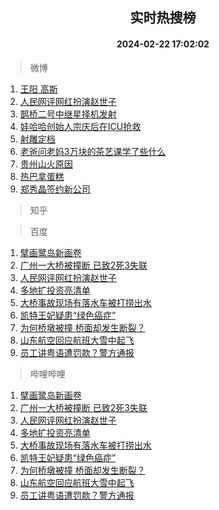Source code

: <div align="center"><h2>实时热搜榜</h2><h4>2024-02-22 17:02:02</h4></div>

> 微博  

1. [王阳 高斯](https://s.weibo.com/weibo?q=%E7%8E%8B%E9%98%B3%20%E9%AB%98%E6%96%AF&t=31&band_rank=1&Refer=top)<br />
2. [人民网评网红扮演赵世子](https://s.weibo.com/weibo?q=%23%E4%BA%BA%E6%B0%91%E7%BD%91%E8%AF%84%E7%BD%91%E7%BA%A2%E6%89%AE%E6%BC%94%E8%B5%B5%E4%B8%96%E5%AD%90%23&t=31&band_rank=2&Refer=top)<br />
3. [鹊桥二号中继星择机发射](https://s.weibo.com/weibo?q=%23%E9%B9%8A%E6%A1%A5%E4%BA%8C%E5%8F%B7%E4%B8%AD%E7%BB%A7%E6%98%9F%E6%8B%A9%E6%9C%BA%E5%8F%91%E5%B0%84%23&t=31&band_rank=3&Refer=top)<br />
4. [娃哈哈创始人宗庆后在ICU抢救](https://s.weibo.com/weibo?q=%23%E5%A8%83%E5%93%88%E5%93%88%E5%88%9B%E5%A7%8B%E4%BA%BA%E5%AE%97%E5%BA%86%E5%90%8E%E5%9C%A8ICU%E6%8A%A2%E6%95%91%23&t=31&band_rank=4&Refer=top)<br />
5. [射雕定档](https://s.weibo.com/weibo?q=%E5%B0%84%E9%9B%95%E5%AE%9A%E6%A1%A3&t=31&band_rank=5&Refer=top)<br />
6. [老爸问老妈3万块的茶艺课学了些什么](https://s.weibo.com/weibo?q=%E8%80%81%E7%88%B8%E9%97%AE%E8%80%81%E5%A6%883%E4%B8%87%E5%9D%97%E7%9A%84%E8%8C%B6%E8%89%BA%E8%AF%BE%E5%AD%A6%E4%BA%86%E4%BA%9B%E4%BB%80%E4%B9%88&t=31&band_rank=6&Refer=top)<br />
7. [贵州山火原因](https://s.weibo.com/weibo?q=%E8%B4%B5%E5%B7%9E%E5%B1%B1%E7%81%AB%E5%8E%9F%E5%9B%A0&t=31&band_rank=7&Refer=top)<br />
8. [热巴拿蛋糕](https://s.weibo.com/weibo?q=%E7%83%AD%E5%B7%B4%E6%8B%BF%E8%9B%8B%E7%B3%95&t=31&band_rank=8&Refer=top)<br />
9. [郑秀晶签约新公司](https://s.weibo.com/weibo?q=%23%E9%83%91%E7%A7%80%E6%99%B6%E7%AD%BE%E7%BA%A6%E6%96%B0%E5%85%AC%E5%8F%B8%23&t=31&band_rank=9&Refer=top)<br />

> 知乎  


> 百度  

1. [擘画鹭岛新画卷](https://www.baidu.com/s?wd=%E6%93%98%E7%94%BB%E9%B9%AD%E5%B2%9B%E6%96%B0%E7%94%BB%E5%8D%B7&sa=fyb_news&rsv_dl=fyb_news)<br />
2. [广州一大桥被撞断 已致2死3失联](https://www.baidu.com/s?wd=%E5%B9%BF%E5%B7%9E%E4%B8%80%E5%A4%A7%E6%A1%A5%E8%A2%AB%E6%92%9E%E6%96%AD+%E5%B7%B2%E8%87%B42%E6%AD%BB3%E5%A4%B1%E8%81%94&sa=fyb_news&rsv_dl=fyb_news)<br />
3. [人民网评网红扮演赵世子](https://www.baidu.com/s?wd=%E4%BA%BA%E6%B0%91%E7%BD%91%E8%AF%84%E7%BD%91%E7%BA%A2%E6%89%AE%E6%BC%94%E8%B5%B5%E4%B8%96%E5%AD%90&sa=fyb_news&rsv_dl=fyb_news)<br />
4. [多地扩投资亮清单](https://www.baidu.com/s?wd=%E5%A4%9A%E5%9C%B0%E6%89%A9%E6%8A%95%E8%B5%84%E4%BA%AE%E6%B8%85%E5%8D%95&sa=fyb_news&rsv_dl=fyb_news)<br />
5. [大桥事故现场有落水车被打捞出水](https://www.baidu.com/s?wd=%E5%A4%A7%E6%A1%A5%E4%BA%8B%E6%95%85%E7%8E%B0%E5%9C%BA%E6%9C%89%E8%90%BD%E6%B0%B4%E8%BD%A6%E8%A2%AB%E6%89%93%E6%8D%9E%E5%87%BA%E6%B0%B4&sa=fyb_news&rsv_dl=fyb_news)<br />
6. [凯特王妃疑患“绿色癌症”](https://www.baidu.com/s?wd=%E5%87%AF%E7%89%B9%E7%8E%8B%E5%A6%83%E7%96%91%E6%82%A3%E2%80%9C%E7%BB%BF%E8%89%B2%E7%99%8C%E7%97%87%E2%80%9D&sa=fyb_news&rsv_dl=fyb_news)<br />
7. [为何桥墩被撞 桥面却发生断裂？](https://www.baidu.com/s?wd=%E4%B8%BA%E4%BD%95%E6%A1%A5%E5%A2%A9%E8%A2%AB%E6%92%9E+%E6%A1%A5%E9%9D%A2%E5%8D%B4%E5%8F%91%E7%94%9F%E6%96%AD%E8%A3%82%EF%BC%9F&sa=fyb_news&rsv_dl=fyb_news)<br />
8. [山东航空回应航班大雪中起飞](https://www.baidu.com/s?wd=%E5%B1%B1%E4%B8%9C%E8%88%AA%E7%A9%BA%E5%9B%9E%E5%BA%94%E8%88%AA%E7%8F%AD%E5%A4%A7%E9%9B%AA%E4%B8%AD%E8%B5%B7%E9%A3%9E&sa=fyb_news&rsv_dl=fyb_news)<br />
9. [员工讲粤语遭罚款？警方通报](https://www.baidu.com/s?wd=%E5%91%98%E5%B7%A5%E8%AE%B2%E7%B2%A4%E8%AF%AD%E9%81%AD%E7%BD%9A%E6%AC%BE%EF%BC%9F%E8%AD%A6%E6%96%B9%E9%80%9A%E6%8A%A5&sa=fyb_news&rsv_dl=fyb_news)<br />

> 哔哩哔哩  

1. [擘画鹭岛新画卷](https://www.baidu.com/s?wd=%E6%93%98%E7%94%BB%E9%B9%AD%E5%B2%9B%E6%96%B0%E7%94%BB%E5%8D%B7&sa=fyb_news&rsv_dl=fyb_news)<br />
2. [广州一大桥被撞断 已致2死3失联](https://www.baidu.com/s?wd=%E5%B9%BF%E5%B7%9E%E4%B8%80%E5%A4%A7%E6%A1%A5%E8%A2%AB%E6%92%9E%E6%96%AD+%E5%B7%B2%E8%87%B42%E6%AD%BB3%E5%A4%B1%E8%81%94&sa=fyb_news&rsv_dl=fyb_news)<br />
3. [人民网评网红扮演赵世子](https://www.baidu.com/s?wd=%E4%BA%BA%E6%B0%91%E7%BD%91%E8%AF%84%E7%BD%91%E7%BA%A2%E6%89%AE%E6%BC%94%E8%B5%B5%E4%B8%96%E5%AD%90&sa=fyb_news&rsv_dl=fyb_news)<br />
4. [多地扩投资亮清单](https://www.baidu.com/s?wd=%E5%A4%9A%E5%9C%B0%E6%89%A9%E6%8A%95%E8%B5%84%E4%BA%AE%E6%B8%85%E5%8D%95&sa=fyb_news&rsv_dl=fyb_news)<br />
5. [大桥事故现场有落水车被打捞出水](https://www.baidu.com/s?wd=%E5%A4%A7%E6%A1%A5%E4%BA%8B%E6%95%85%E7%8E%B0%E5%9C%BA%E6%9C%89%E8%90%BD%E6%B0%B4%E8%BD%A6%E8%A2%AB%E6%89%93%E6%8D%9E%E5%87%BA%E6%B0%B4&sa=fyb_news&rsv_dl=fyb_news)<br />
6. [凯特王妃疑患“绿色癌症”](https://www.baidu.com/s?wd=%E5%87%AF%E7%89%B9%E7%8E%8B%E5%A6%83%E7%96%91%E6%82%A3%E2%80%9C%E7%BB%BF%E8%89%B2%E7%99%8C%E7%97%87%E2%80%9D&sa=fyb_news&rsv_dl=fyb_news)<br />
7. [为何桥墩被撞 桥面却发生断裂？](https://www.baidu.com/s?wd=%E4%B8%BA%E4%BD%95%E6%A1%A5%E5%A2%A9%E8%A2%AB%E6%92%9E+%E6%A1%A5%E9%9D%A2%E5%8D%B4%E5%8F%91%E7%94%9F%E6%96%AD%E8%A3%82%EF%BC%9F&sa=fyb_news&rsv_dl=fyb_news)<br />
8. [山东航空回应航班大雪中起飞](https://www.baidu.com/s?wd=%E5%B1%B1%E4%B8%9C%E8%88%AA%E7%A9%BA%E5%9B%9E%E5%BA%94%E8%88%AA%E7%8F%AD%E5%A4%A7%E9%9B%AA%E4%B8%AD%E8%B5%B7%E9%A3%9E&sa=fyb_news&rsv_dl=fyb_news)<br />
9. [员工讲粤语遭罚款？警方通报](https://www.baidu.com/s?wd=%E5%91%98%E5%B7%A5%E8%AE%B2%E7%B2%A4%E8%AF%AD%E9%81%AD%E7%BD%9A%E6%AC%BE%EF%BC%9F%E8%AD%A6%E6%96%B9%E9%80%9A%E6%8A%A5&sa=fyb_news&rsv_dl=fyb_news)<br />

* **DIRECTIONS**
The lines to copy are those in the records above containing the word "weibo".

* **THE ANSWER**
1. [王阳 高斯](https://s.weibo.com/weibo?q=%E7%8E%8B%E9%98%B3%20%E9%AB%98%E6%96%AF&t=31&band_rank=1&Refer=top)<br />
2. [人民网评网红扮演赵世子](https://s.weibo.com/weibo?q=%23%E4%BA%BA%E6%B0%91%E7%BD%91%E8%AF%84%E7%BD%91%E7%BA%A2%E6%89%AE%E6%BC%94%E8%B5%B5%E4%B8%96%E5%AD%90%23&t=31&band_rank=2&Refer=top)<br />
3. [鹊桥二号中继星择机发射](https://s.weibo.com/weibo?q=%23%E9%B9%8A%E6%A1%A5%E4%BA%8C%E5%8F%B7%E4%B8%AD%E7%BB%A7%E6%98%9F%E6%8B%A9%E6%9C%BA%E5%8F%91%E5%B0%84%23&t=31&band_rank=3&Refer=top)<br />
4. [娃哈哈创始人宗庆后在ICU抢救](https://s.weibo.com/weibo?q=%23%E5%A8%83%E5%93%88%E5%93%88%E5%88%9B%E5%A7%8B%E4%BA%BA%E5%AE%97%E5%BA%86%E5%90%8E%E5%9C%A8ICU%E6%8A%A2%E6%95%91%23&t=31&band_rank=4&Refer=top)<br />
5. [射雕定档](https://s.weibo.com/weibo?q=%E5%B0%84%E9%9B%95%E5%AE%9A%E6%A1%A3&t=31&band_rank=5&Refer=top)<br />
6. [老爸问老妈3万块的茶艺课学了些什么](https://s.weibo.com/weibo?q=%E8%80%81%E7%88%B8%E9%97%AE%E8%80%81%E5%A6%883%E4%B8%87%E5%9D%97%E7%9A%84%E8%8C%B6%E8%89%BA%E8%AF%BE%E5%AD%A6%E4%BA%86%E4%BA%9B%E4%BB%80%E4%B9%88&t=31&band_rank=6&Refer=top)<br />
7. [贵州山火原因](https://s.weibo.com/weibo?q=%E8%B4%B5%E5%B7%9E%E5%B1%B1%E7%81%AB%E5%8E%9F%E5%9B%A0&t=31&band_rank=7&Refer=top)<br />
8. [热巴拿蛋糕](https://s.weibo.com/weibo?q=%E7%83%AD%E5%B7%B4%E6%8B%BF%E8%9B%8B%E7%B3%95&t=31&band_rank=8&Refer=top)<br />
9. [郑秀晶签约新公司](https://s.weibo.com/weibo?q=%23%E9%83%91%E7%A7%80%E6%99%B6%E7%AD%BE%E7%BA%A6%E6%96%B0%E5%85%AC%E5%8F%B8%23&t=31&band_rank=9&Refer=top)<br />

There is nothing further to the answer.